• What needs to be done: Every line in the data below that holds "many" should be found and copied.
──────────────────────────────
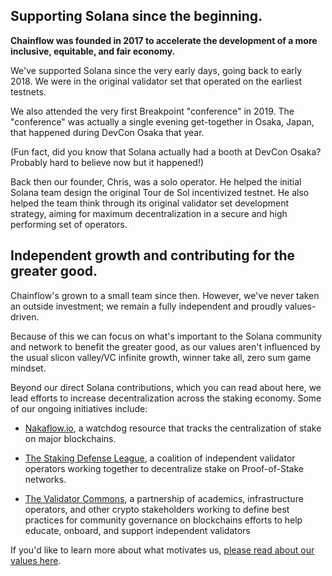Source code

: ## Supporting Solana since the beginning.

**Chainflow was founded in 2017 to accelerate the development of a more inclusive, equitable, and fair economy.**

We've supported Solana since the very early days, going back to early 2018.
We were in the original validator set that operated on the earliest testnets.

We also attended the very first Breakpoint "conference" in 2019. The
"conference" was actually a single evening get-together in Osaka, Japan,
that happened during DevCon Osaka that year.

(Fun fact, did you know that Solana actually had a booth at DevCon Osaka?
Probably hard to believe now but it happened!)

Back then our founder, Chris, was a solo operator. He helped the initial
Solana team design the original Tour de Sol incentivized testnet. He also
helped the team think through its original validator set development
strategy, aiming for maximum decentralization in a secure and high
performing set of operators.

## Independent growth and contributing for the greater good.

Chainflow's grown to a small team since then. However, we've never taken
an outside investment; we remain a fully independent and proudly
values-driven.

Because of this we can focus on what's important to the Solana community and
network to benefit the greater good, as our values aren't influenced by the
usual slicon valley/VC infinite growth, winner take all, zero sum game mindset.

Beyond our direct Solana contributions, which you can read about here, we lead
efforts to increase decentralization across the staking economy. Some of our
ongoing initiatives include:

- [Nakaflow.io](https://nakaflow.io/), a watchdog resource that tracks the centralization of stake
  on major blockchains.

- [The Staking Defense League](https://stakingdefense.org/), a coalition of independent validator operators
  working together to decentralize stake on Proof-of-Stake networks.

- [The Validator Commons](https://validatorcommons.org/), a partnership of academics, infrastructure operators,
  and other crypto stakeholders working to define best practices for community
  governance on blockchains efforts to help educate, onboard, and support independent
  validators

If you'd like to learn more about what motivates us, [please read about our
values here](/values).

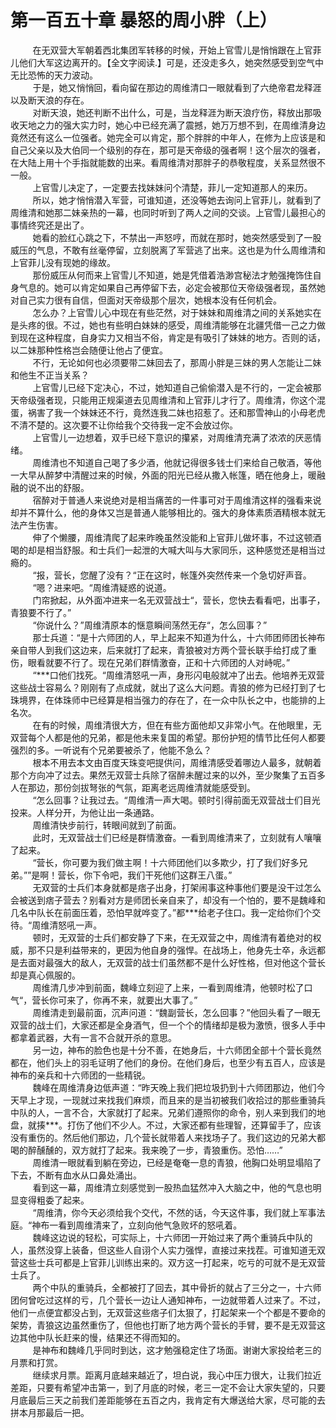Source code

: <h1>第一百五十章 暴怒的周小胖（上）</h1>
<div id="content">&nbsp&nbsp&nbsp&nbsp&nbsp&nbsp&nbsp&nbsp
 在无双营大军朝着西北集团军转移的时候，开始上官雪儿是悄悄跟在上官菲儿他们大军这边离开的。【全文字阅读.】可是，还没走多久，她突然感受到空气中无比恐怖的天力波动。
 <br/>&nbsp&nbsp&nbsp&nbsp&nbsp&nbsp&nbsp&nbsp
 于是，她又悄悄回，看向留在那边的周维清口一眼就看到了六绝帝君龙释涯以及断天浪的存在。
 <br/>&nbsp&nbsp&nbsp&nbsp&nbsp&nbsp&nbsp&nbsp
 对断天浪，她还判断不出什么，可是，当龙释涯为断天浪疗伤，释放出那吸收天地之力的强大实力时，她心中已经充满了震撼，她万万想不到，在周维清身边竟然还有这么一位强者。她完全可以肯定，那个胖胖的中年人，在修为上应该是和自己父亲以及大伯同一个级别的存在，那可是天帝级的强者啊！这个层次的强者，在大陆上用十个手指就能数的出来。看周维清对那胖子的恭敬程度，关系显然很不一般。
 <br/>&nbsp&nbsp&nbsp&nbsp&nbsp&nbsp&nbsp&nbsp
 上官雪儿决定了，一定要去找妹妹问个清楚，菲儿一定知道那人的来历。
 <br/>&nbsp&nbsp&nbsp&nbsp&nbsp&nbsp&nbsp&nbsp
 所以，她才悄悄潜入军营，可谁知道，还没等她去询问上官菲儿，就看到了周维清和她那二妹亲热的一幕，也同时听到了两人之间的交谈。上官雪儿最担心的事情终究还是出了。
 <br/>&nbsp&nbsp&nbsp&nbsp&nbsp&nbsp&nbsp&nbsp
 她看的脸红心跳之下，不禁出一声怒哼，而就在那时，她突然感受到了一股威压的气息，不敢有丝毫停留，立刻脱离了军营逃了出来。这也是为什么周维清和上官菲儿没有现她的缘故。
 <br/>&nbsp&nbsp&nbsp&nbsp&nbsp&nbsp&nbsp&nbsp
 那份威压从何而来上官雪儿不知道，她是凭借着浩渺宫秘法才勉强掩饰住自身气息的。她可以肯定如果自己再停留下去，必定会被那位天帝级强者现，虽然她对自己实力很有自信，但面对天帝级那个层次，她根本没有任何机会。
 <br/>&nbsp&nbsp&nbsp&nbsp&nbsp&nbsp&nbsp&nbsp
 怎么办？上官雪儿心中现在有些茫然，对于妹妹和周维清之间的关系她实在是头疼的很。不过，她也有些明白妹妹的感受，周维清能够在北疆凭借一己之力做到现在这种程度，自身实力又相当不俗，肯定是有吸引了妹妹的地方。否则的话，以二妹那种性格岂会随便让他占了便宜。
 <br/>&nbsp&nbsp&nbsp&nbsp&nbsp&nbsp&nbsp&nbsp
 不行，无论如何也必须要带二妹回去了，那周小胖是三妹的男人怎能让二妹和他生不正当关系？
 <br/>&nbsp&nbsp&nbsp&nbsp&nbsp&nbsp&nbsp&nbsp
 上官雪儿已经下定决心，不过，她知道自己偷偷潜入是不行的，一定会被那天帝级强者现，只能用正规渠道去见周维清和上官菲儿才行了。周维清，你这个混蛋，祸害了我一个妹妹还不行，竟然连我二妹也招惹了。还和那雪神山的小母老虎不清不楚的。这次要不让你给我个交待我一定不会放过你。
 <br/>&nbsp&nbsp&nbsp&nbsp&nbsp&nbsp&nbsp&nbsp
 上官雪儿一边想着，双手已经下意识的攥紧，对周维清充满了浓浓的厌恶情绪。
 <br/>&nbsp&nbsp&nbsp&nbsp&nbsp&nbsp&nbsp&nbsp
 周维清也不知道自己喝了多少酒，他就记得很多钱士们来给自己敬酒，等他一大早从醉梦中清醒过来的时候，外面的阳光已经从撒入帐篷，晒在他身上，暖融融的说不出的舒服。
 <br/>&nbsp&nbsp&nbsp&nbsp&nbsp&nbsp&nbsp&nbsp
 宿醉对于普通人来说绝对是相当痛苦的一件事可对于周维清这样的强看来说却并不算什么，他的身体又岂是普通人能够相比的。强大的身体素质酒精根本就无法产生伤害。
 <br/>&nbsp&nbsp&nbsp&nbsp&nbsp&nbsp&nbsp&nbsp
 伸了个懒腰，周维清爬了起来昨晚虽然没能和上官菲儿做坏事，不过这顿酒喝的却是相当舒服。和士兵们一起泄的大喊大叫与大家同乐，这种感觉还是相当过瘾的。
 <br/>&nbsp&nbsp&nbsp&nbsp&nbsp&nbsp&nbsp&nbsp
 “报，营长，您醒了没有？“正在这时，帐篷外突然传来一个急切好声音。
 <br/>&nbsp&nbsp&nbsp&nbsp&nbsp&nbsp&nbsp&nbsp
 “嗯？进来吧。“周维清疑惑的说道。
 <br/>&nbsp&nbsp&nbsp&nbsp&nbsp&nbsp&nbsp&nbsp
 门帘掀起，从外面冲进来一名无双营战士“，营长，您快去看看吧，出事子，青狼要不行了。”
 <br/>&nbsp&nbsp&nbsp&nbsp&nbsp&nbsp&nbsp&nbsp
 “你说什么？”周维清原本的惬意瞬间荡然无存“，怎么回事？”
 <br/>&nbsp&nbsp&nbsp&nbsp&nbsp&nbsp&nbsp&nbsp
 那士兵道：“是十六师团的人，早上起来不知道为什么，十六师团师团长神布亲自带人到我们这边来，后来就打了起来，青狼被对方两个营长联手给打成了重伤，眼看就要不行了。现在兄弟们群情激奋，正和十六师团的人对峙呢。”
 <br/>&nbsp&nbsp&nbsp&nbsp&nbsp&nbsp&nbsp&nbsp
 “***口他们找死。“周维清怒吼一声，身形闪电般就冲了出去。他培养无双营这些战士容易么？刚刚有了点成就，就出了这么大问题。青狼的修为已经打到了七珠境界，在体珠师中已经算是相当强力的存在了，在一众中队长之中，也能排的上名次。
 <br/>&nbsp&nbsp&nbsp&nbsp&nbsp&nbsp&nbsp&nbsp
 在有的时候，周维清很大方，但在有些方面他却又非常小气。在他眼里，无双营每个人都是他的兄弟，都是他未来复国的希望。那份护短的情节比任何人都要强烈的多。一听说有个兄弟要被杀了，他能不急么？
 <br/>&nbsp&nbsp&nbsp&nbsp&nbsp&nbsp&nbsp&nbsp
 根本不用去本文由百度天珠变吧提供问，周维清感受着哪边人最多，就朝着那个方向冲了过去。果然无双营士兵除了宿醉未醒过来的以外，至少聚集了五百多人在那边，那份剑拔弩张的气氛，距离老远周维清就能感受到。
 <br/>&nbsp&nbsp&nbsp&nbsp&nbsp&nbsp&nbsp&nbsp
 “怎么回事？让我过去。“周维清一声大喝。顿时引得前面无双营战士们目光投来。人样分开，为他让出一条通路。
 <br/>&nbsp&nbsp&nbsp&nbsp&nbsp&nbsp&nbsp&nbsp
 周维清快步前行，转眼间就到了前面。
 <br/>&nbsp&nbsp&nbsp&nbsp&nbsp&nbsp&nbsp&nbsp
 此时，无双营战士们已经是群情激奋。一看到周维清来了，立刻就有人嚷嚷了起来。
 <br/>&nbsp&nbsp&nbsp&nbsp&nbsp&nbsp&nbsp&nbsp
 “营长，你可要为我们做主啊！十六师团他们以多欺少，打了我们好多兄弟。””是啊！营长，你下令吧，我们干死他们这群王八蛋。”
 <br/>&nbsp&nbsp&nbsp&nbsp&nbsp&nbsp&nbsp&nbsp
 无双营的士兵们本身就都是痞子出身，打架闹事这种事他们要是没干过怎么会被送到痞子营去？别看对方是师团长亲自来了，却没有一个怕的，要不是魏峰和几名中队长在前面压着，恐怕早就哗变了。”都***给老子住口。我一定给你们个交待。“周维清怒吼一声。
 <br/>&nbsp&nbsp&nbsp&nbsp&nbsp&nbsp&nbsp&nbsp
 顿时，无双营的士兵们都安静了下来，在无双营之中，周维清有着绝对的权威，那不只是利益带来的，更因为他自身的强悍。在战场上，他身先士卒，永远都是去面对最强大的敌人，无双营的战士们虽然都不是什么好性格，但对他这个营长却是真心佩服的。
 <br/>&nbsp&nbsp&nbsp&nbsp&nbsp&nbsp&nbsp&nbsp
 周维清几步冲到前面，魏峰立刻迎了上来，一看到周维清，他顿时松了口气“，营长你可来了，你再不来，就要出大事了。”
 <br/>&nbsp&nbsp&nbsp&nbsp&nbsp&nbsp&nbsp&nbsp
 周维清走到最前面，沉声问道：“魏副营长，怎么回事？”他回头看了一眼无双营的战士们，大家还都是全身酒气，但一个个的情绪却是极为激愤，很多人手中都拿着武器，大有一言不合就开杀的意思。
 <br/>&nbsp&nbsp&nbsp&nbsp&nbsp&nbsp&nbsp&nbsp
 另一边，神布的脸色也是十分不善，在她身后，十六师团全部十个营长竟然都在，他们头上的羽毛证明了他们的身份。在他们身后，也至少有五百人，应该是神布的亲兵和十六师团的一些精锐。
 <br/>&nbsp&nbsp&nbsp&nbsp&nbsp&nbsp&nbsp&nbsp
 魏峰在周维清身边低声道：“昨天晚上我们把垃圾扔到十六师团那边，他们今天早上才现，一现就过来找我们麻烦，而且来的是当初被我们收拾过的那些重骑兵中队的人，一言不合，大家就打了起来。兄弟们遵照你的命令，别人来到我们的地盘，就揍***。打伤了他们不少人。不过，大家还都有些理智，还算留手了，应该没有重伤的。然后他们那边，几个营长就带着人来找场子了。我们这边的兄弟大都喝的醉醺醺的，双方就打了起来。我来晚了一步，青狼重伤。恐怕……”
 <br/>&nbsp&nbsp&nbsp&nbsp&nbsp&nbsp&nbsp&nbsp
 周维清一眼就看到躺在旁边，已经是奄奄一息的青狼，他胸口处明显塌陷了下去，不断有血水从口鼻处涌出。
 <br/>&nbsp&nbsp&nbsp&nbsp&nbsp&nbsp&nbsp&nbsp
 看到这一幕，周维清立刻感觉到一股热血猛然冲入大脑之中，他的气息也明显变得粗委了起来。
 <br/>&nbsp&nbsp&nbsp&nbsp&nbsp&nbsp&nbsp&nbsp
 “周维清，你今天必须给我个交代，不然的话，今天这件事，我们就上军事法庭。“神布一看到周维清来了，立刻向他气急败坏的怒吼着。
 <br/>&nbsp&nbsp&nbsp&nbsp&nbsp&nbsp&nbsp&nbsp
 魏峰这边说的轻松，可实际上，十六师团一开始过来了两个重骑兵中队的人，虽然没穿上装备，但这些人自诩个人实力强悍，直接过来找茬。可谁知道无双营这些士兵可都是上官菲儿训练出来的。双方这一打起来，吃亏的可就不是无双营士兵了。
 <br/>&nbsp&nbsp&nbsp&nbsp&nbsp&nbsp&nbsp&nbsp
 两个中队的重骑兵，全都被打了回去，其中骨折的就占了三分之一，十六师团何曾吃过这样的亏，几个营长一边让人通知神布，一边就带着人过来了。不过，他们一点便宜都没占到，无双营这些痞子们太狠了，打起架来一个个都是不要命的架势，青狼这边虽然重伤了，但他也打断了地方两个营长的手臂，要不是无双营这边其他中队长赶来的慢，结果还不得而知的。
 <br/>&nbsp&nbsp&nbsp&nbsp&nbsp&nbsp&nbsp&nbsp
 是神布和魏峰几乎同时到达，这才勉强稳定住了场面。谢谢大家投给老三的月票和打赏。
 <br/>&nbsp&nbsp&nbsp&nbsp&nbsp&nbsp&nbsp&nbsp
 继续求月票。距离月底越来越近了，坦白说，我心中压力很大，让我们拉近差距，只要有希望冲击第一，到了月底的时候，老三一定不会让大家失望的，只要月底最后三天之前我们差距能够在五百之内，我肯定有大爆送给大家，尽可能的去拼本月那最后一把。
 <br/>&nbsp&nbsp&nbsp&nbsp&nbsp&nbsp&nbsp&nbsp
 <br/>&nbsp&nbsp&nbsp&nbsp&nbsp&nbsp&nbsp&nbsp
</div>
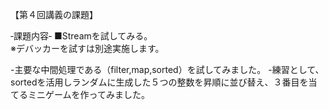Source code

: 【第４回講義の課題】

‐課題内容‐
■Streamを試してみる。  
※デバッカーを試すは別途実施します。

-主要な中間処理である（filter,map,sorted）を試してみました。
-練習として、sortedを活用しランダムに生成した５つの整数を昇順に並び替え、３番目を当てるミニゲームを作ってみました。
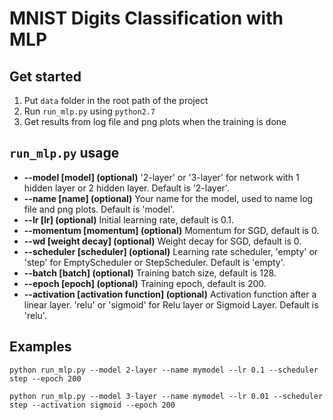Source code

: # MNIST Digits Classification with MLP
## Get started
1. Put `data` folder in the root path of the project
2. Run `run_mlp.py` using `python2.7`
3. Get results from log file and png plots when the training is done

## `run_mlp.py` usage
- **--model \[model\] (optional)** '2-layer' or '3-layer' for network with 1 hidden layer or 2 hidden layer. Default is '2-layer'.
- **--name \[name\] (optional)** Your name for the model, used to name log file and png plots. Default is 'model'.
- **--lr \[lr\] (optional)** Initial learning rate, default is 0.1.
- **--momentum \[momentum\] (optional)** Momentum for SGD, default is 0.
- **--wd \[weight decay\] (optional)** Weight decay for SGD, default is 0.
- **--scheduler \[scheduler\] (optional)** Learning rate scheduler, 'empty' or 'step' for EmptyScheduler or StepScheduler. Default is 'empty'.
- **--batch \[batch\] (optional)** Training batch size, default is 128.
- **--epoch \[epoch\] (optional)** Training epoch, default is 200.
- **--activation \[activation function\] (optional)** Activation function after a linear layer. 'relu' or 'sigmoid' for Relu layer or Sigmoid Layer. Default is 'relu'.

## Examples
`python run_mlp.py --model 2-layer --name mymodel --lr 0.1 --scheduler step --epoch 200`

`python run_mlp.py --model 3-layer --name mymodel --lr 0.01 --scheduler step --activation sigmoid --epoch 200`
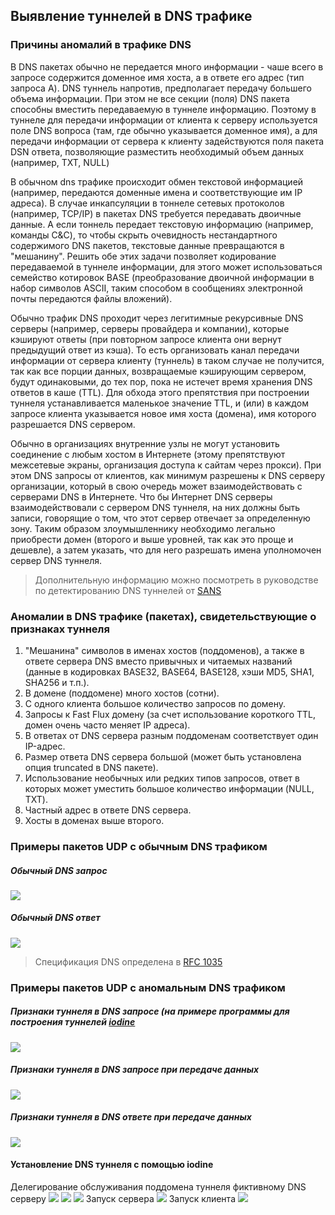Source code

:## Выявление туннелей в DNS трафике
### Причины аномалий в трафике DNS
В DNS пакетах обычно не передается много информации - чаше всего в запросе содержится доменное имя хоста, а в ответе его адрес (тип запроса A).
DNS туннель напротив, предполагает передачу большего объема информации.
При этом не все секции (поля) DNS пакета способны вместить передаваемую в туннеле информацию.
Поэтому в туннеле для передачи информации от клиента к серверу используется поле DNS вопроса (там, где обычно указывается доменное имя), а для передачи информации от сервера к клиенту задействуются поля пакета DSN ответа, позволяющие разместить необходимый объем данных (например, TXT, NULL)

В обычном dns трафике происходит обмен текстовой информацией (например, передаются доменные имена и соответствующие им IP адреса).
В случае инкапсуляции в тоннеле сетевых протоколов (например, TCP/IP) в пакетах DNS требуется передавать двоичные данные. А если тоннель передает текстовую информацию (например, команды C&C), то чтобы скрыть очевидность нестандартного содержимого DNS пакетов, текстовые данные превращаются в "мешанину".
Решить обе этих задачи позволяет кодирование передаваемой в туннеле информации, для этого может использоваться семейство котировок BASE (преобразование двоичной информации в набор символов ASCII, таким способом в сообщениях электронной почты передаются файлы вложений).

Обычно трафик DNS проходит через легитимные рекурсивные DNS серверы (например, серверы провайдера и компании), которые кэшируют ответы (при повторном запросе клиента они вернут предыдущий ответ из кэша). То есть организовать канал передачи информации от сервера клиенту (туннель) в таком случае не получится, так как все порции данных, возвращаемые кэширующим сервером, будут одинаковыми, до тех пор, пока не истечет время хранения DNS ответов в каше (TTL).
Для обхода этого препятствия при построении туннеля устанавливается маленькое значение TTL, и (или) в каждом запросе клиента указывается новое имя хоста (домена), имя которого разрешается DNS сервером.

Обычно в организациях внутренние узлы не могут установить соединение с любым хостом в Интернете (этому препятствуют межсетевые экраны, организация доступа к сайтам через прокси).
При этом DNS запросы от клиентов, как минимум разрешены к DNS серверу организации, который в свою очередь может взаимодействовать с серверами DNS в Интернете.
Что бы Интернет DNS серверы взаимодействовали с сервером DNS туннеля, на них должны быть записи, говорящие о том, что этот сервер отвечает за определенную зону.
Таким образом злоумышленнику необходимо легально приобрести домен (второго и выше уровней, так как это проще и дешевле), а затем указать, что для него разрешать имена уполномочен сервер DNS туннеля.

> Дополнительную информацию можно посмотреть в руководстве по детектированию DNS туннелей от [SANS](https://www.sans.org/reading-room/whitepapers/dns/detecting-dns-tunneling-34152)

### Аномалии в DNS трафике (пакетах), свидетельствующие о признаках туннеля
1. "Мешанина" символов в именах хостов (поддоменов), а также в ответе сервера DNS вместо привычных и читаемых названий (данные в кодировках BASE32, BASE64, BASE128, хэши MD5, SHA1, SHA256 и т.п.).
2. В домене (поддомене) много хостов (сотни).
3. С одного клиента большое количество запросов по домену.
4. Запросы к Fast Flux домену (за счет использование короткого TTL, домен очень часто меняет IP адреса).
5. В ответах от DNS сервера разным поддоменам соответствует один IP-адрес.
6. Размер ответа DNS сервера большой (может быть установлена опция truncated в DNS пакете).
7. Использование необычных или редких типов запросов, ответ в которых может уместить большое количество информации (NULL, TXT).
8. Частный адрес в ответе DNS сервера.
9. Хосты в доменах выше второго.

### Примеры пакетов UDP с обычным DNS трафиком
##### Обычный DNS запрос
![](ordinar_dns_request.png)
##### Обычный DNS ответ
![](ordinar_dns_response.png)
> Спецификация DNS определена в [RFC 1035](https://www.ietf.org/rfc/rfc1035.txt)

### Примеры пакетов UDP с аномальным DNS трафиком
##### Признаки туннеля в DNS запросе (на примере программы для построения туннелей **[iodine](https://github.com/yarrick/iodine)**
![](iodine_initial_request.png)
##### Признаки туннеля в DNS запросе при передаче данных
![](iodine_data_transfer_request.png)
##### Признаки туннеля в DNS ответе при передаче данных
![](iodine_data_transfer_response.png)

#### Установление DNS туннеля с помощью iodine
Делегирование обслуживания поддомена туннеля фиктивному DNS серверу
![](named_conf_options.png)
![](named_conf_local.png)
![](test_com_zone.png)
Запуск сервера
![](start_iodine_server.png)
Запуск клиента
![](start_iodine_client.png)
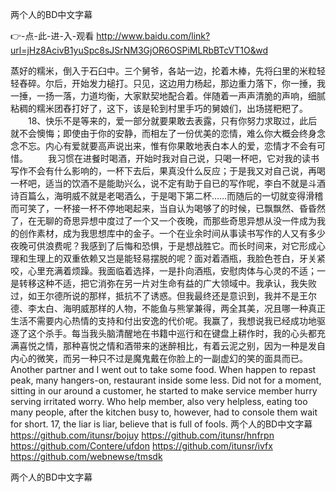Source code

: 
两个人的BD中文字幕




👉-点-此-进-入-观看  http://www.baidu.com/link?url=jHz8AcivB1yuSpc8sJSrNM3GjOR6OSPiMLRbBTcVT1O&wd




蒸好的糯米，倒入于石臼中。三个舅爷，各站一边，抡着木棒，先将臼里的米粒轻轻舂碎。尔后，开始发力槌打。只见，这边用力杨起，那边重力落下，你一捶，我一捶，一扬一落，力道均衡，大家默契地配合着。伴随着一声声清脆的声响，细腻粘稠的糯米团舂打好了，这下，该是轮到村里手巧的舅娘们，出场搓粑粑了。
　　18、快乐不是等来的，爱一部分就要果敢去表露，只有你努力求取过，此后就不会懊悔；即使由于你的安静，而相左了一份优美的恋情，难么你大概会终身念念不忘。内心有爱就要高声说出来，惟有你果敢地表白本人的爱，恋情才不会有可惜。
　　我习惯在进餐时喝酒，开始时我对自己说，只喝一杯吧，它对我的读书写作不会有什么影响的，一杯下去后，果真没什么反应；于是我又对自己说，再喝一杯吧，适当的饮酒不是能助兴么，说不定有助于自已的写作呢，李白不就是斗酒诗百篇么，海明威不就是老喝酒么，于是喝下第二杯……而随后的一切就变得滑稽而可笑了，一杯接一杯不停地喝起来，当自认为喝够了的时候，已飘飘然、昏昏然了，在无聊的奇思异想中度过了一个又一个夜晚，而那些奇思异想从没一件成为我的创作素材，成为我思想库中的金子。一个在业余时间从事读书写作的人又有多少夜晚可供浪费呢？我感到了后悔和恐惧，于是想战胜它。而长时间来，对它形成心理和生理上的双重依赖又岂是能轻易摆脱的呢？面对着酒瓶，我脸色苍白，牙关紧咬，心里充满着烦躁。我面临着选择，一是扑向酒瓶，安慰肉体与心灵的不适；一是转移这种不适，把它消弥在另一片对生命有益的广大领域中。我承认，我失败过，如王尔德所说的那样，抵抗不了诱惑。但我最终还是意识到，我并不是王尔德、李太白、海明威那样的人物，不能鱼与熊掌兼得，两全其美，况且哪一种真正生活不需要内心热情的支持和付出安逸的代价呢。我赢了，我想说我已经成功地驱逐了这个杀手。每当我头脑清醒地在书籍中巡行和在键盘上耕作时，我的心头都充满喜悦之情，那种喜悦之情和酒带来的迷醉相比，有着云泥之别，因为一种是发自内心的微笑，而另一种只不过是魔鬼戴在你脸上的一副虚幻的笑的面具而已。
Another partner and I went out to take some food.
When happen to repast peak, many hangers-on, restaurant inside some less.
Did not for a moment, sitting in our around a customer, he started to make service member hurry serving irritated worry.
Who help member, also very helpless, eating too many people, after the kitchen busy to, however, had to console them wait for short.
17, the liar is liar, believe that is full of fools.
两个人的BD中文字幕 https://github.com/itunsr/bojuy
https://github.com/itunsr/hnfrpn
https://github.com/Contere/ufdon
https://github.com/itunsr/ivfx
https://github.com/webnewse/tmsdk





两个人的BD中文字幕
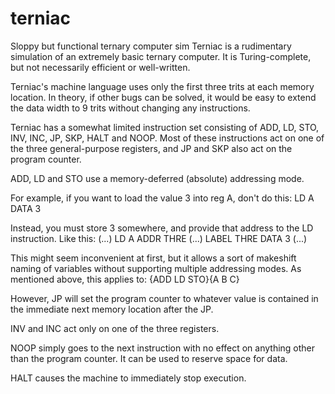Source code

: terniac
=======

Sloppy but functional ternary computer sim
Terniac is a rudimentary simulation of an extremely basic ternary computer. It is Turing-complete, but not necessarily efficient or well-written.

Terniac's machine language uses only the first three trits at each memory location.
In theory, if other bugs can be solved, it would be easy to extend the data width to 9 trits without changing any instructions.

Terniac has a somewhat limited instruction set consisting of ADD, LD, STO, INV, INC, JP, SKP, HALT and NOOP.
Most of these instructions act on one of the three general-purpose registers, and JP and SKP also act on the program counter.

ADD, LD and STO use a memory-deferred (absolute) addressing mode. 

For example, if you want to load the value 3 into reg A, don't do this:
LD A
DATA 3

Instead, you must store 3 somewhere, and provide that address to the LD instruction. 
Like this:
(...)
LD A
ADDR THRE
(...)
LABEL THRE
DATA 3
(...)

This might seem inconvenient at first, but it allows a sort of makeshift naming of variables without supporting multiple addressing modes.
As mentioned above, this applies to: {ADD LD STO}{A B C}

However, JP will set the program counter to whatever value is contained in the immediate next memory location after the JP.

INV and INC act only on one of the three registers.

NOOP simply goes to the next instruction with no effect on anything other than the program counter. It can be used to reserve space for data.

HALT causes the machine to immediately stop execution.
──────────────────────────────
• Result of the task:
When happen to repast peak, many hangers-on, restaurant inside some less.
Who help member, also very helpless, eating too many people, after the kitchen busy to, however, had to console them wait for short.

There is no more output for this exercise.